To bridge the gap between volumes of “Where The Girls Are”, my oppo Malcolm Baumgart and I have taken Stephen J McParland’s recent book Bikinis, Black Denim & Bitchen Sounds* as our inspiration to concoct this fun new diversion to tide girl group buffs over. It’ll plug a few gaps in the collections of aficionados of surf, drag and hot rod music too, no doubt.
The influence of California’s Beach Boys permeates “Hey, Beach Girls!” as it did the world of music in 1963. Brian Wilson and his cohorts had not long vacated the Top 3 with ‘Surfin’ USA’ when an opportunist East Coast record company exec with his eye on the latest pop fads dreamed up a plan to grab a piece of the action. Foisting the Surfer Girls moniker on a new teenage duo, he ushered them into the studio to parlay ‘Draggin’ Wagon’ to the very same tune.

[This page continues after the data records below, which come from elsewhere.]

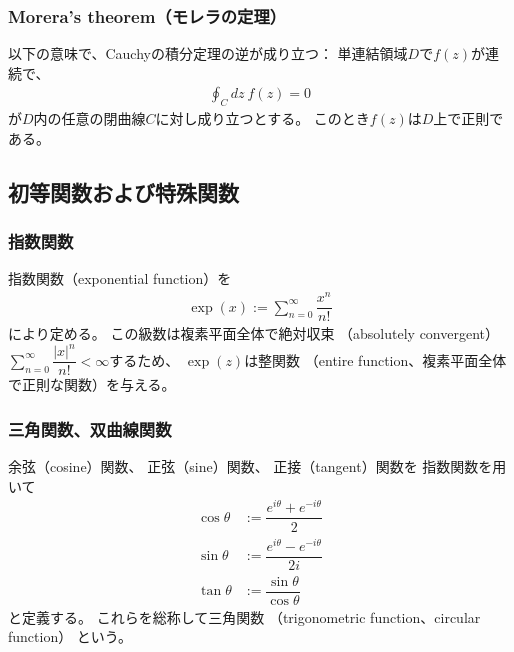 \subsubsection{Morera's theorem（モレラの定理）}

以下の意味で、Cauchyの積分定理の逆が成り立つ：
単連結領域$D$で$f(z)$が連続で、
\begin{align}
    \oint_C dz\ f(z) = 0
\end{align}
が$D$内の任意の閉曲線$C$に対し成り立つとする。
このとき$f(z)$は$D$上で正則である。

\newpage
\subsection{初等関数および特殊関数}

\subsubsection{指数関数}

指数関数（exponential function）を
\begin{align}
    \exp(x)
    :=
    \sum_{n=0}^\infty
    \dfrac{x^n}{n!}
\end{align}
により定める。
この級数は複素平面全体で絶対収束
（absolutely convergent）
$\displaystyle
\sum_{n=0}^\infty
\dfrac{|x|^n}{n!}
< \infty
$するため、
$\exp(z)$は整関数
（entire function、複素平面全体で正則な関数）を与える。

\subsubsection{三角関数、双曲線関数}

余弦（cosine）関数、
正弦（sine）関数、
正接（tangent）関数を
指数関数を用いて
\begin{subequations}
\begin{align}
    \cos\theta &:= \dfrac{e^{i\theta} + e^{-i\theta}}{2}
\\
    \sin\theta &:= \dfrac{e^{i\theta} - e^{-i\theta}}{2i}
\\
    \tan\theta &:= \dfrac{\sin\theta}{\cos\theta}
\end{align}
\end{subequations}
と定義する。
これらを総称して三角関数
（trigonometric function、circular function）
という。

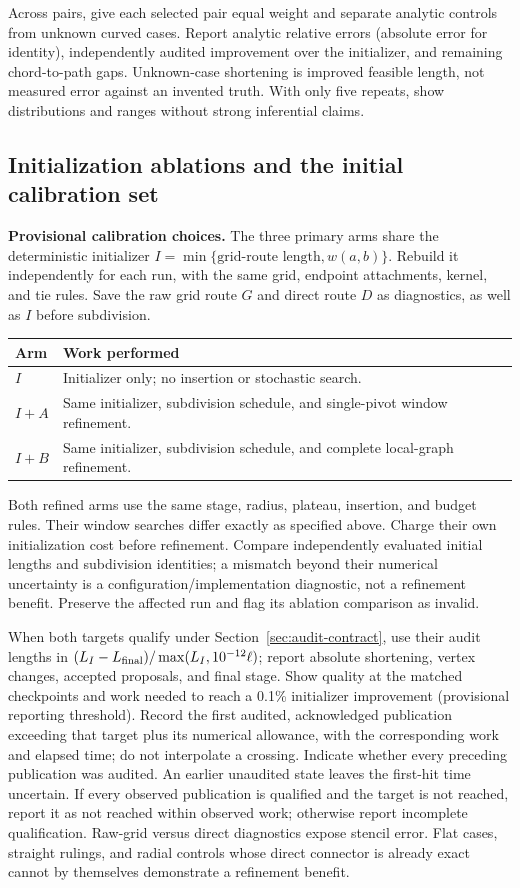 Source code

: \documentclass[11pt,letterpaper]{article}
\begin{document}
Across pairs, give each selected pair equal weight and separate analytic controls from unknown curved cases. Report analytic relative errors (absolute error for identity), independently audited improvement over the initializer, and remaining chord-to-path gaps. Unknown-case shortening is improved feasible length, not measured error against an invented truth. With only five repeats, show distributions and ranges without strong inferential claims.

\subsection{Initialization ablations and the initial calibration set}
\textbf{Provisional calibration choices.} The three primary arms share the deterministic initializer $I=\min\{\text{grid-route length},w(a,b)\}$. Rebuild it independently for each run, with the same grid, endpoint attachments, kernel, and tie rules. Save the raw grid route $G$ and direct route $D$ as diagnostics, as well as $I$ before subdivision.

\begin{tabularx}{\textwidth}{@{}l>{\raggedright\arraybackslash}X@{}}
\toprule
Arm & Work performed\\
\midrule
$I$ & Initializer only; no insertion or stochastic search.\\
$I+A$ & Same initializer, subdivision schedule, and single-pivot window refinement.\\
$I+B$ & Same initializer, subdivision schedule, and complete local-graph refinement.\\
\bottomrule
\end{tabularx}

Both refined arms use the same stage, radius, plateau, insertion, and budget rules. Their window searches differ exactly as specified above. Charge their own initialization cost before refinement. Compare independently evaluated initial lengths and subdivision identities; a mismatch beyond their numerical uncertainty is a configuration/implementation diagnostic, not a refinement benefit. Preserve the affected run and flag its ablation comparison as invalid.

When both targets qualify under Section~\ref{sec:audit-contract}, use their audit lengths in $(L_I-L_{\rm final})/\max(L_I,10^{-12}\ell)$; report absolute shortening, vertex changes, accepted proposals, and final stage. Show quality at the matched checkpoints and work needed to reach a 0.1\% initializer improvement (provisional reporting threshold). Record the first audited, acknowledged publication exceeding that target plus its numerical allowance, with the corresponding work and elapsed time; do not interpolate a crossing. Indicate whether every preceding publication was audited. An earlier unaudited state leaves the first-hit time uncertain. If every observed publication is qualified and the target is not reached, report it as not reached within observed work; otherwise report incomplete qualification. Raw-grid versus direct diagnostics expose stencil error. Flat cases, straight rulings, and radial controls whose direct connector is already exact cannot by themselves demonstrate a refinement benefit.
\end{document}
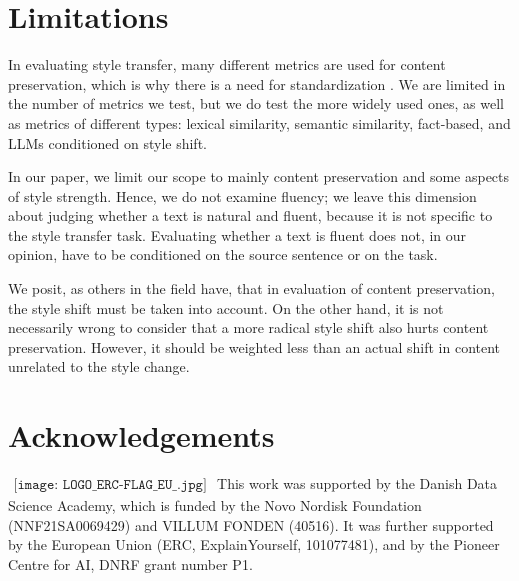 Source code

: \section{Limitations}
In evaluating style transfer, many different metrics are used for content preservation, which is why there is a need for standardization \cite{ostheimer-etal-2023-call}. We are limited in the number of metrics we test, but we do test the more widely used ones, as well as metrics of different types: lexical similarity, semantic similarity, fact-based, and LLMs conditioned on style shift.   

In our paper, we limit our scope to mainly content preservation and some aspects of style strength. Hence, we do not examine fluency; we leave this dimension about judging whether a text is natural and fluent, because it is not specific to the style transfer task. Evaluating whether a text is fluent does not, in our opinion, have to be conditioned on the source sentence or on the task.   

We posit, as others in the field have, that in evaluation of content preservation, the style shift must be taken into account. On the other hand, it is not necessarily wrong to consider that a more radical style shift also hurts content preservation. However, it should be weighted less than an actual shift in content unrelated to the style change.

\section*{Acknowledgements}
$\begin{array}{l}\texttt{[image: LOGO\_ERC-FLAG\_EU\_.jpg]} \end{array}$ This work was supported by the Danish Data Science Academy, which is funded by the Novo Nordisk Foundation (NNF21SA0069429) and VILLUM FONDEN (40516). 
It was further supported by the European Union (ERC, ExplainYourself, 101077481), and by the Pioneer Centre for AI, DNRF grant number P1. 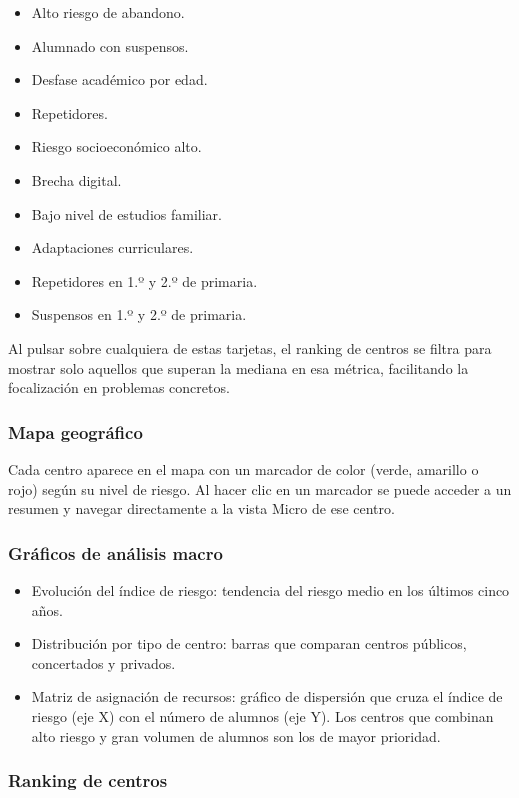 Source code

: \begin{itemize}
    \item Alto riesgo de abandono.
    \item Alumnado con suspensos.
    \item Desfase académico por edad.
    \item Repetidores.
    \item Riesgo socioeconómico alto.
    \item Brecha digital.
    \item Bajo nivel de estudios familiar.
    \item Adaptaciones curriculares.
    \item Repetidores en 1.º y 2.º de primaria.
    \item Suspensos en 1.º y 2.º de primaria.
\end{itemize}

Al pulsar sobre cualquiera de estas tarjetas, el ranking de centros se filtra para mostrar solo aquellos que superan la mediana en esa métrica, facilitando la focalización en problemas concretos.

\subsubsection{Mapa geográfico}

Cada centro aparece en el mapa con un marcador de color (verde, amarillo o rojo) según su nivel de riesgo. Al hacer clic en un marcador se puede acceder a un resumen y navegar directamente a la vista Micro de ese centro.

\subsubsection{Gráficos de análisis macro}

\begin{itemize}
    \item Evolución del índice de riesgo: tendencia del riesgo medio en los últimos cinco años.
    \item Distribución por tipo de centro: barras que comparan centros públicos, concertados y privados.
    \item Matriz de asignación de recursos: gráfico de dispersión que cruza el índice de riesgo (eje X) con el número de alumnos (eje Y). Los centros que combinan alto riesgo y gran volumen de alumnos son los de mayor prioridad.
\end{itemize}

\subsubsection{Ranking de centros}

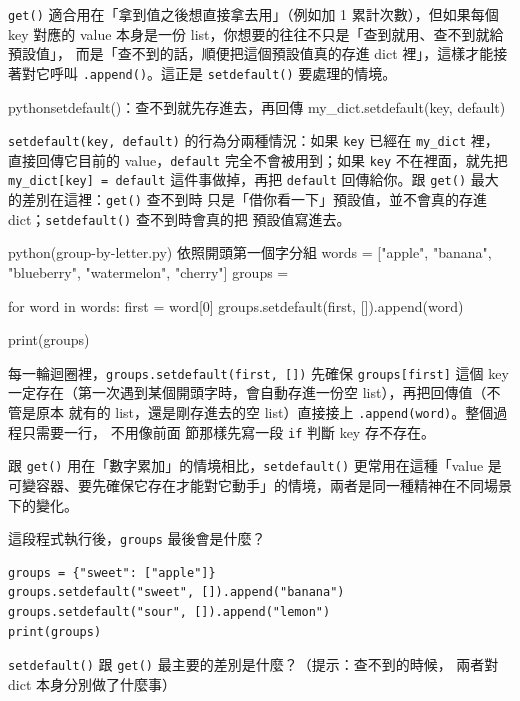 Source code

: \texttt{get()} 適合用在「拿到值之後想直接拿去用」（例如加 1 累計次數），但如果每個
key 對應的 value 本身是一份 list，你想要的往往不只是「查到就用、查不到就給預設值」，
而是「查不到的話，順便把這個預設值真的存進 dict 裡」，這樣才能接著對它呼叫
\texttt{.append()}。這正是 \texttt{setdefault()} 要處理的情境。

\begin{code}{python}{setdefault()：查不到就先存進去，再回傳}
my_dict.setdefault(key, default)
\end{code}

\texttt{setdefault(key, default)} 的行為分兩種情況：如果 \texttt{key} 已經在
\texttt{my\_dict} 裡，直接回傳它目前的 value，\texttt{default} 完全不會被用到；如果
\texttt{key} 不在裡面，就先把 \texttt{my\_dict[key] = default} 這件事做掉，再把
\texttt{default} 回傳給你。跟 \texttt{get()} 最大的差別在這裡：\texttt{get()} 查不到時
只是「借你看一下」預設值，並不會真的存進 dict；\texttt{setdefault()} 查不到時會真的把
預設值寫進去。

\begin{example}{python}{(group-by-letter.py) 依照開頭第一個字分組}
words = ["apple", "banana", "blueberry", "watermelon", "cherry"]
groups = {}

for word in words:
    first = word[0]
    groups.setdefault(first, []).append(word)

print(groups)
\end{example}


每一輪迴圈裡，\texttt{groups.setdefault(first, [])} 先確保 \texttt{groups[first]} 這個
key 一定存在（第一次遇到某個開頭字時，會自動存進一份空 list），再把回傳值（不管是原本
就有的 list，還是剛存進去的空 list）直接接上 \texttt{.append(word)}。整個過程只需要一行，
不用像前面  節那樣先寫一段 \texttt{if} 判斷 key 存不存在。

跟 \texttt{get()} 用在「數字累加」的情境相比，\texttt{setdefault()} 更常用在這種「value 是
可變容器、要先確保它存在才能對它動手」的情境，兩者是同一種精神在不同場景下的變化。

\begin{drills}[label=drills:dict-setdefault]
\item 這段程式執行後，\texttt{groups} 最後會是什麼？
\begin{verbatim}
groups = {"sweet": ["apple"]}
groups.setdefault("sweet", []).append("banana")
groups.setdefault("sour", []).append("lemon")
print(groups)
\end{verbatim}
\item \texttt{setdefault()} 跟 \texttt{get()} 最主要的差別是什麼？（提示：查不到的時候，
兩者對 dict 本身分別做了什麼事）
\end{drills}

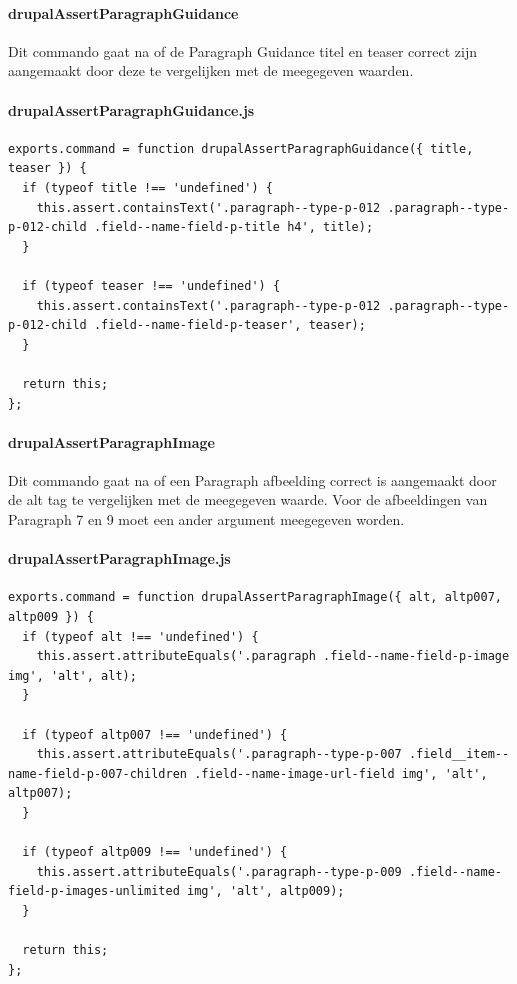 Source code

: \clearpage
\paragraph{drupalAssertParagraphGuidance}
\label{commando5}
Dit commando gaat na of de Paragraph Guidance titel en teaser correct zijn aangemaakt door deze te vergelijken met de meegegeven waarden.
\paragraph{drupalAssertParagraphGuidance.js}
\begin{lstlisting}[breaklines=true]
exports.command = function drupalAssertParagraphGuidance({ title, teaser }) {
  if (typeof title !== 'undefined') {
    this.assert.containsText('.paragraph--type-p-012 .paragraph--type-p-012-child .field--name-field-p-title h4', title);
  }

  if (typeof teaser !== 'undefined') {
    this.assert.containsText('.paragraph--type-p-012 .paragraph--type-p-012-child .field--name-field-p-teaser', teaser);
  }

  return this;
};
\end{lstlisting}


\clearpage
\paragraph{drupalAssertParagraphImage}
\label{commando6}
Dit commando gaat na of een Paragraph afbeelding correct is aangemaakt door de alt tag te vergelijken met de meegegeven waarde. Voor de afbeeldingen van Paragraph 7 en 9 moet een ander argument meegegeven worden.
\paragraph{drupalAssertParagraphImage.js}
\begin{lstlisting}[breaklines=true]
exports.command = function drupalAssertParagraphImage({ alt, altp007, altp009 }) {
  if (typeof alt !== 'undefined') {
    this.assert.attributeEquals('.paragraph .field--name-field-p-image img', 'alt', alt);
  }

  if (typeof altp007 !== 'undefined') {
    this.assert.attributeEquals('.paragraph--type-p-007 .field__item--name-field-p-007-children .field--name-image-url-field img', 'alt', altp007);
  }

  if (typeof altp009 !== 'undefined') {
    this.assert.attributeEquals('.paragraph--type-p-009 .field--name-field-p-images-unlimited img', 'alt', altp009);
  }

  return this;
};
\end{lstlisting}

Meanwhile, over in Paris, France’s top girl group Les Gam’s flipped over the same Beach Boys platter to give ‘Shut Down’ their distinctive yé-yé treatment.
Those who are familiar with the Big Beat comp “Board Boogie: Surf ‘n’ Twang From Down Under” (CDWIKD 211) will be aware that the craze for surf music spread as far as Australia, where Little Pattie & the Statesmen stormed the charts with ‘He’s My Blonde-Headed, Stompie Wompie, Real Gone Surfer Guy’ and ‘Drag Race Johnny’. Not much surfing went on in Detroit, but the landlocked Supremes dipped their toes in the water with ‘Surfer Boy’, one of a brace of numbers they got to chirp in the movie Beach Ball. Likewise in Philadelphia, epicentre of dance craze culture, where the Orlons and Dee Dee Sharp took a break from demonstrating the watusi and the mashed potato to cut ‘Surfin’’ and ‘Riding The Waves’ for the rare “Everybody’s Goin’ Surfin’” LP, both of which make their CD debut here.
Further rarities include hideously obscure and collectable decks from the Westwoods, the Fleetwoods, the Beach Girls, Ellie Gee (short for Greenwich, natch) & the Jets, the Surfettes and Andrea Carroll, all of which are also new to CD. Among the other artists featured are Donna Loren with two cuts from her “Beach Blanket Bingo” album, Susan Lynne and Carol Connors – not forgetting, of course, Ginger, Diane and Brian Wilson’s wife Marilyn, otherwise known as the Honeys, without whom no surfing girls compilation would be complete.